We have about 50-ish DB tables, most of which have 300-800 million rows. About 10 have > 1 billion rows. Five have > 3 billion rows. We are adding about 4TB/month. Several new aspects of our business promise to increase the rate at which we generate data that must be stored. Naturally, our users are concerned about the never ending increase in loaded storage costs.
The SAs, DBAs and my boss have finally bombarded our (extremely well educated, yet computer illiterate) users with enough demands that they HAVE to let us partition the tables so that the data can be aged and periodically moved to cheaper offline storage (within in a reasonable time frame) beyond a certain point.
We presented two options:
1. Modify the existing tables to have an unused "partitionId" column; modify the application to start generating partition id's for all new data, and insert data into both sets of tables (partitioned and unpartitioned). In the background, generate partition id's for all existing data. When that's done, copy the unpartitioned data with partition id key into the partitioned tables. Finally, drop the old tables to reclaim space. Time required: several people for one year to write all the necessary scripts, run them on modest enough chunks of data so as to keep the transaction size mangeable, and to not bury the network, incinerate the logs, and so forth.

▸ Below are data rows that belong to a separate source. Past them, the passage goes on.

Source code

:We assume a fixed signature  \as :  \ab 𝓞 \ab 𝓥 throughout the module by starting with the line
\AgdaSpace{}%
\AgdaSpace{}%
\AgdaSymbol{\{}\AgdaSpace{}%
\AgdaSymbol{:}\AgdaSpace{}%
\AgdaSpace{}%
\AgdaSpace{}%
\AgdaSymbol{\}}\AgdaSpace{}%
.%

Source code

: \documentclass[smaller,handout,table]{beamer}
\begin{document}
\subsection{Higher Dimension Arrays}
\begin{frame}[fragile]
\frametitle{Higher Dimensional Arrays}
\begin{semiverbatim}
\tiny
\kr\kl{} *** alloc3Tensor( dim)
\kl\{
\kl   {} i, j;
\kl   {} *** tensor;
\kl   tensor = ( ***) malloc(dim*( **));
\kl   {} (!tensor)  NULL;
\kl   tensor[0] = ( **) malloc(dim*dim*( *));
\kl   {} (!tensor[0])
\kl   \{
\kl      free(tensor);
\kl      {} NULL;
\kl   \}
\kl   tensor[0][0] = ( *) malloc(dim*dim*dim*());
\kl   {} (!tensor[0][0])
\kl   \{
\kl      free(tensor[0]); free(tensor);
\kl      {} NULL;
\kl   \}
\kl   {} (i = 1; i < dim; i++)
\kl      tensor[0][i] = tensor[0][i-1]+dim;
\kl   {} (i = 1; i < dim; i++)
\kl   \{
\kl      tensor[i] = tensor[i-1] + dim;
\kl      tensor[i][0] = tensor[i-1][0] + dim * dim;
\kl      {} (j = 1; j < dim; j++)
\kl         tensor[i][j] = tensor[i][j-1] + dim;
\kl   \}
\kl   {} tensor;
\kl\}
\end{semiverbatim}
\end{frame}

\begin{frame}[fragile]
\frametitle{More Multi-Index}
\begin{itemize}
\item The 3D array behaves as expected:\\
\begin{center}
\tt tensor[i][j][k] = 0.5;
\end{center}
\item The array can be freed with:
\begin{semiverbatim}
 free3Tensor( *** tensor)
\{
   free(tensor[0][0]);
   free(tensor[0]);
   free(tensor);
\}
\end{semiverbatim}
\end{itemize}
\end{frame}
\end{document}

2. Create new (empty) partitioned tables. Change the code to insert only into the partitioned tables. Create a view to let the users look up data that's in either table. Time required: 2-3 months to write and test scripts, change existing stored procs to use the new table names, and verify there are no ripple effects into other systems.
Yes, there are other variants, but these were the options that minimized special case handling.

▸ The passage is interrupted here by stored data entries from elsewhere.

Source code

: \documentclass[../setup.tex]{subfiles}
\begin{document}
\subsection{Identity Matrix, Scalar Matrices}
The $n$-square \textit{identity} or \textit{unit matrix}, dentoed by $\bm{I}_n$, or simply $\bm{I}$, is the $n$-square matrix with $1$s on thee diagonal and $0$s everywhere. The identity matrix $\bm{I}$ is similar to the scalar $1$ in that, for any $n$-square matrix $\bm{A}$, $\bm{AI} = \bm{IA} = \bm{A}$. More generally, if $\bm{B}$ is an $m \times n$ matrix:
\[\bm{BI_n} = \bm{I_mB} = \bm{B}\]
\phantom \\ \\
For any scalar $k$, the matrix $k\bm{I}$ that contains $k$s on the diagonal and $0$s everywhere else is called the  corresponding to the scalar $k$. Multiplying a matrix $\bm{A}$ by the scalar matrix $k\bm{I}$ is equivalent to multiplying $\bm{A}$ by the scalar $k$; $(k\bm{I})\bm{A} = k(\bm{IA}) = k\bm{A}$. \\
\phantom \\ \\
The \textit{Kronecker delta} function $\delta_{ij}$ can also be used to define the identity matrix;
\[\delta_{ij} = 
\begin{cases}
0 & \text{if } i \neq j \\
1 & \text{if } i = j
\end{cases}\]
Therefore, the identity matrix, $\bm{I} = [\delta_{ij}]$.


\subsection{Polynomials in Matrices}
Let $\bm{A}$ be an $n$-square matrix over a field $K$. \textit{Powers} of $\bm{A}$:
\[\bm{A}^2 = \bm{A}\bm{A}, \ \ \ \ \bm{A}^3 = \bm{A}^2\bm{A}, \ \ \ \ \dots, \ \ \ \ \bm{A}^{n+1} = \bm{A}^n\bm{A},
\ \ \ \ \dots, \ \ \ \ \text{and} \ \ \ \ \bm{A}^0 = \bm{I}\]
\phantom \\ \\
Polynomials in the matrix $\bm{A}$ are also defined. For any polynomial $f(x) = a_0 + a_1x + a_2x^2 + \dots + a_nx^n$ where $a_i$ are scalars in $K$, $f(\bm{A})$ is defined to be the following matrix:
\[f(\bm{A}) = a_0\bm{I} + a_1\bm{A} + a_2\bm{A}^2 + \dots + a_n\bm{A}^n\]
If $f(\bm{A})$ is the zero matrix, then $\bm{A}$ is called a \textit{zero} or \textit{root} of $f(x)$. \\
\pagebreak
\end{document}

Method 1 carries considerable cost: duplicating all the affected tables for a year. It carries considerable risk (our data is not well sanitized, so an orhpaned row could trash a large update, with massive rollbacks, etc). It will take a very long time to do all the grinding.
Method 2 carries virtually no cost (no additional storage will be required. The monthly allocation will simply go for the new tables instead of the old ones). There is virtually no risk, as any bad data in the old tables will continue to sit there, unaffected. Time to actually implement it is reduced to about an hour to run the rename scripts and install a new version of our software. All the DBAs, SAs, developers and development manageers agree method 2 is the way to go.
Our users decide they want method 1. Why? After a lot of back and forth; because we want to!
We're all banging our heads against our desks.